▸ Exercise aim: From the very first line of the data to the line containing "### **/127.0.0.1:12948 aksed Spark:**", retype everything exactly, leaving the pictures behind.

++++ Records

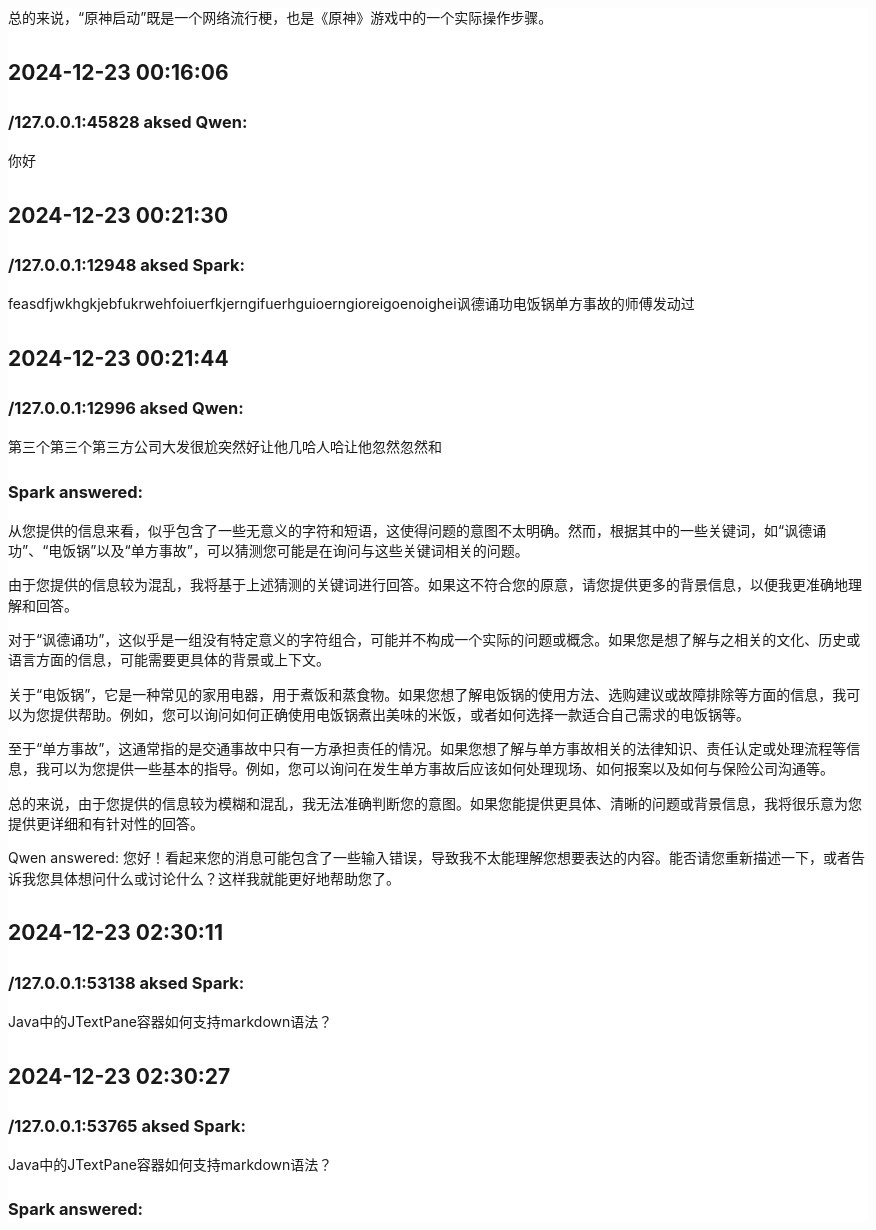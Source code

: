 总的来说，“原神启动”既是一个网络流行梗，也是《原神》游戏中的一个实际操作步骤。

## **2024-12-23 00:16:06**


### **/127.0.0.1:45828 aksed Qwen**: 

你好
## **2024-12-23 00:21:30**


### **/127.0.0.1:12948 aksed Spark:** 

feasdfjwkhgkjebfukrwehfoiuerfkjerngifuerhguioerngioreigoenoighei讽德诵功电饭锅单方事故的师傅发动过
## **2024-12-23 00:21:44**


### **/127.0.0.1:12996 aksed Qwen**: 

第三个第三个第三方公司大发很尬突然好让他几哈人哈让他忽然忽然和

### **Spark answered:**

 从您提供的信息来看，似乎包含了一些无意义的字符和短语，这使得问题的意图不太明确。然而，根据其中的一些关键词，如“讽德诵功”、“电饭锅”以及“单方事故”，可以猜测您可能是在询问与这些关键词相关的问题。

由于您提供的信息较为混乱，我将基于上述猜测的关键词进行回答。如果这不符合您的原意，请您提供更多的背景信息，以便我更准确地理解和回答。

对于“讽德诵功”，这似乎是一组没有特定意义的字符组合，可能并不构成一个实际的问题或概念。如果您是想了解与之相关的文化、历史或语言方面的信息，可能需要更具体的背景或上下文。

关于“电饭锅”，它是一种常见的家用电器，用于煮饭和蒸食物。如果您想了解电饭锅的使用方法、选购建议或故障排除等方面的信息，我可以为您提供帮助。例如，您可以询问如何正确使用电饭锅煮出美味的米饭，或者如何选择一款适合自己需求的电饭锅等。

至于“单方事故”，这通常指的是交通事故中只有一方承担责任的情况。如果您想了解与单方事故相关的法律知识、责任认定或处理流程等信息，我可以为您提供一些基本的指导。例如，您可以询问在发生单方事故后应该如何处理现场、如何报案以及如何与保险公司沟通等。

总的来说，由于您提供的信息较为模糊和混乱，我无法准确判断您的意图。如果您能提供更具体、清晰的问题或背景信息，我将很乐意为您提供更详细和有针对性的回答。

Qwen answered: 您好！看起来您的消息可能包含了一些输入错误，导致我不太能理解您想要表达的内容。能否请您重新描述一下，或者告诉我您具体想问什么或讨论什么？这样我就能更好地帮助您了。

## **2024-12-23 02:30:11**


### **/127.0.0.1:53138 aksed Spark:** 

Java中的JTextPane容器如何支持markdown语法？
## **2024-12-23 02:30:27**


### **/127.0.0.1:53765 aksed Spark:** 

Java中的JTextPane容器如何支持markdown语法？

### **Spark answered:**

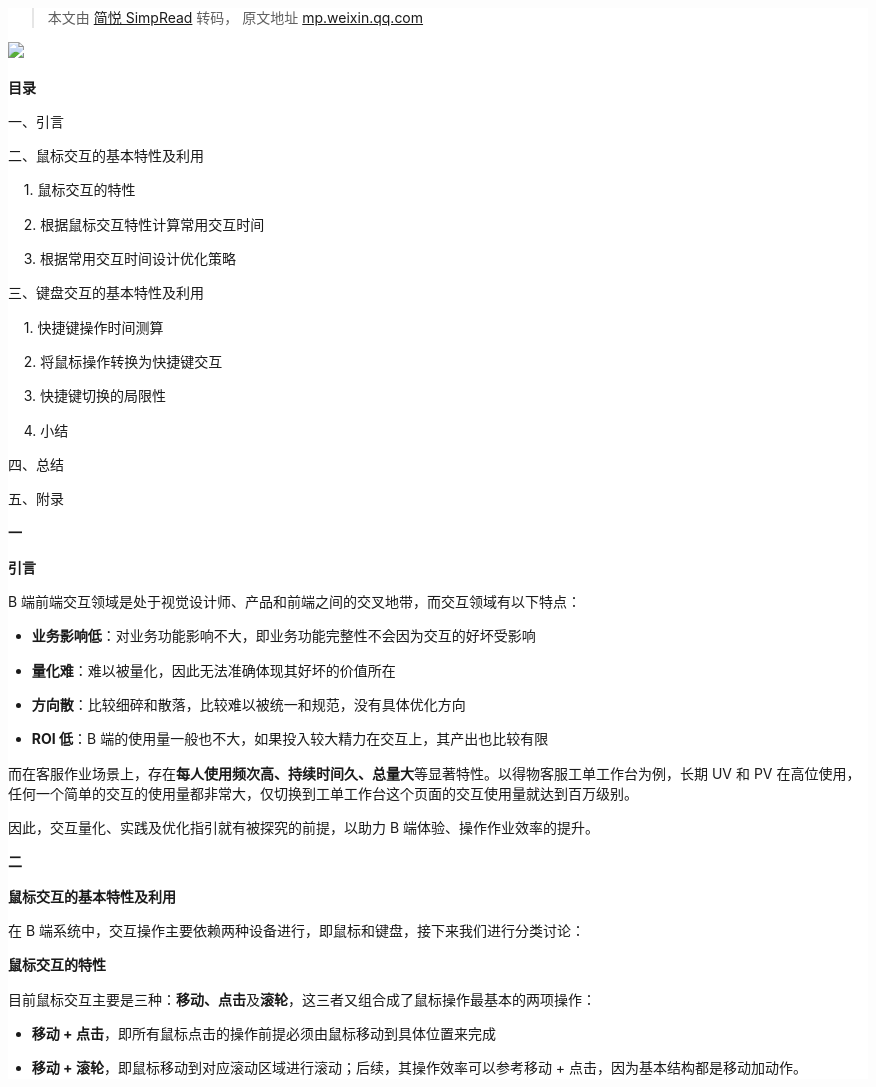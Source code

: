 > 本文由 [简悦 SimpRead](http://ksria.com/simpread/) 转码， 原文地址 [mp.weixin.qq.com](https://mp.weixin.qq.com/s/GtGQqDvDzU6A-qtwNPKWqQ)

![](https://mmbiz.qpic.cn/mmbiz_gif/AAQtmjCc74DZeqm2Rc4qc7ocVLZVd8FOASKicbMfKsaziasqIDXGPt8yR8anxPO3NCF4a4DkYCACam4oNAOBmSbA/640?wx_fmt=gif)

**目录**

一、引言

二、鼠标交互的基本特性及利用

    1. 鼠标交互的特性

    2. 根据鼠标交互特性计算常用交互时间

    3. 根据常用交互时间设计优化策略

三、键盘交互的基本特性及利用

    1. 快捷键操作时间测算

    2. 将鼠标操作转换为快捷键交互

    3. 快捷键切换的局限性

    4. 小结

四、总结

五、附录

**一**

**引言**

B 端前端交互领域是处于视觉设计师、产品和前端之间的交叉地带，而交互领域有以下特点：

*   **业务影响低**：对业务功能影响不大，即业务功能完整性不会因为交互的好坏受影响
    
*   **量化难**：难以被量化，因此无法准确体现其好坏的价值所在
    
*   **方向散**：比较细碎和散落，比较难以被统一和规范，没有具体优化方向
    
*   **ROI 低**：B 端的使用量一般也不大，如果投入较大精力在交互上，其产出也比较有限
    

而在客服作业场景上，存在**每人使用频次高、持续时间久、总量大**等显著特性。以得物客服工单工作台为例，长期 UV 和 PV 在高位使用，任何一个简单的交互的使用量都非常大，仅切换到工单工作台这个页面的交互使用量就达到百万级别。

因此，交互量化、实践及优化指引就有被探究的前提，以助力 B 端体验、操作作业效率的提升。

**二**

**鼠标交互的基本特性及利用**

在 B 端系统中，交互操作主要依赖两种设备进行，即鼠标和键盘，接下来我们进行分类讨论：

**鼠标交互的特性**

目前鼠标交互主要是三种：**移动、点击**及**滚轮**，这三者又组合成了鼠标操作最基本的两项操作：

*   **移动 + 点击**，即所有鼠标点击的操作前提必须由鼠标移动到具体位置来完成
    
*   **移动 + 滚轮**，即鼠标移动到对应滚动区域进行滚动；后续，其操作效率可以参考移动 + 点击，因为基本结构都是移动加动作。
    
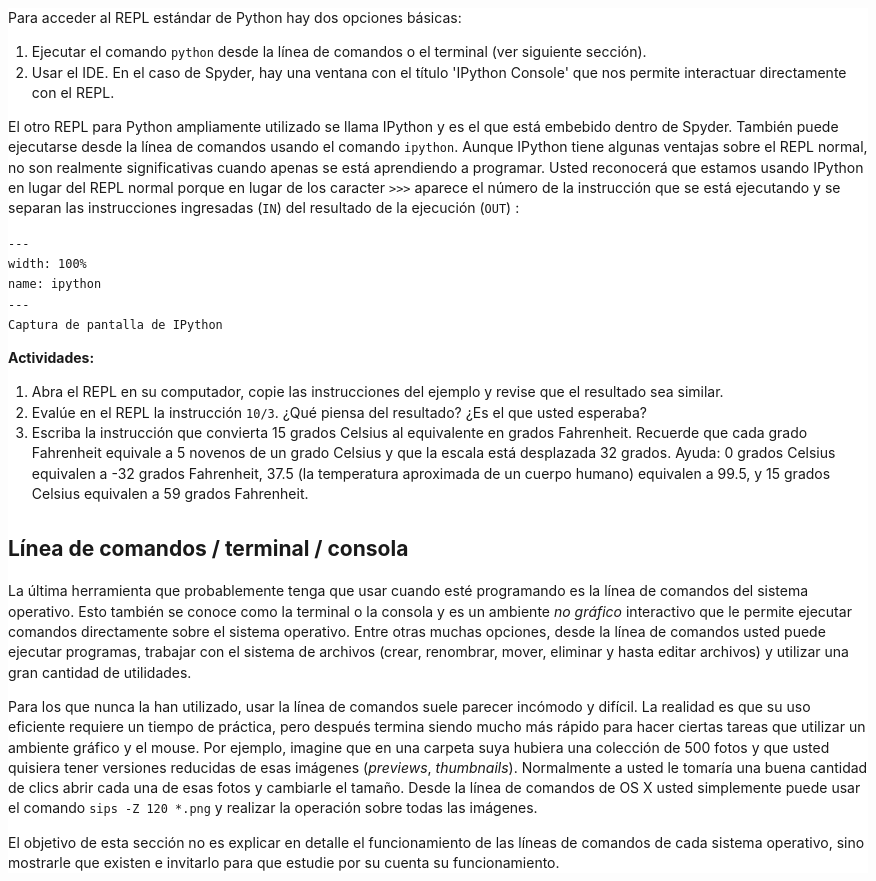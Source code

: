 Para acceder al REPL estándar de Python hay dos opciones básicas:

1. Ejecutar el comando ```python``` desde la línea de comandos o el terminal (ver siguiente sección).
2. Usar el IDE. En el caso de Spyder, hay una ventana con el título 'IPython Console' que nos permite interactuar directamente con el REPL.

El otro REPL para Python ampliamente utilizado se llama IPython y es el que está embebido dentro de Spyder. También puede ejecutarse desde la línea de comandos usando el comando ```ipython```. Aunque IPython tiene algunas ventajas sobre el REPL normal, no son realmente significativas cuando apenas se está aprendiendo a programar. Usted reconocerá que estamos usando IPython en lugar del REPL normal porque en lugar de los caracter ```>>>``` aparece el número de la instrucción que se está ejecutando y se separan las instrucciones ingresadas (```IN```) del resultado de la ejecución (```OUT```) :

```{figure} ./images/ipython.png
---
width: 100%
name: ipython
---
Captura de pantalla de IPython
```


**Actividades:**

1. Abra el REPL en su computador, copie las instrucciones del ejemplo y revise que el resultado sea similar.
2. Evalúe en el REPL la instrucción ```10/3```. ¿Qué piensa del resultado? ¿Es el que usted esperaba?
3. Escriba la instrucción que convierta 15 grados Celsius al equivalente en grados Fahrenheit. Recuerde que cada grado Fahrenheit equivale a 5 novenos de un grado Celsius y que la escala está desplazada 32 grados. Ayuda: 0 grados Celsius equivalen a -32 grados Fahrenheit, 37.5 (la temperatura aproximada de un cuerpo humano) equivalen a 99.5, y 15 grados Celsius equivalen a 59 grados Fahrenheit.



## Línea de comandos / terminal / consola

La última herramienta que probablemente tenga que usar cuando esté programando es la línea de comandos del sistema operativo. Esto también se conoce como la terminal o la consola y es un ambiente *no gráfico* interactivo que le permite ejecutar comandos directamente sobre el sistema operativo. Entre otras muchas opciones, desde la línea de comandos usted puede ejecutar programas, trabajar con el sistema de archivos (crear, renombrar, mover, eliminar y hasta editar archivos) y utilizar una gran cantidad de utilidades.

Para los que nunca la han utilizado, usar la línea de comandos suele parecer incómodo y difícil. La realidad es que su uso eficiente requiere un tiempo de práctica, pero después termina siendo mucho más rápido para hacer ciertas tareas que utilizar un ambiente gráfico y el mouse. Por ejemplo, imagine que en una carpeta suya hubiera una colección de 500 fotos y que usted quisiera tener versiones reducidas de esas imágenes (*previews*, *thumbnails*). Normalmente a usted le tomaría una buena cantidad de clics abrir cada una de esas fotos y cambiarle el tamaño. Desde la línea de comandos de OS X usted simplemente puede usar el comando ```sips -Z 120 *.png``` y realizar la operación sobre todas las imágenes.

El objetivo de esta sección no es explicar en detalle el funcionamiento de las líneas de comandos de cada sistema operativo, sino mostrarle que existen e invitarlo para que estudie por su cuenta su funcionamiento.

++++++++

▸ Answer area:
Source code

: 总的来说，“原神启动”既是一个网络流行梗，也是《原神》游戏中的一个实际操作步骤。

## **2024-12-23 00:16:06**


### **/127.0.0.1:45828 aksed Qwen**: 

你好
## **2024-12-23 00:21:30**


### **/127.0.0.1:12948 aksed Spark:** 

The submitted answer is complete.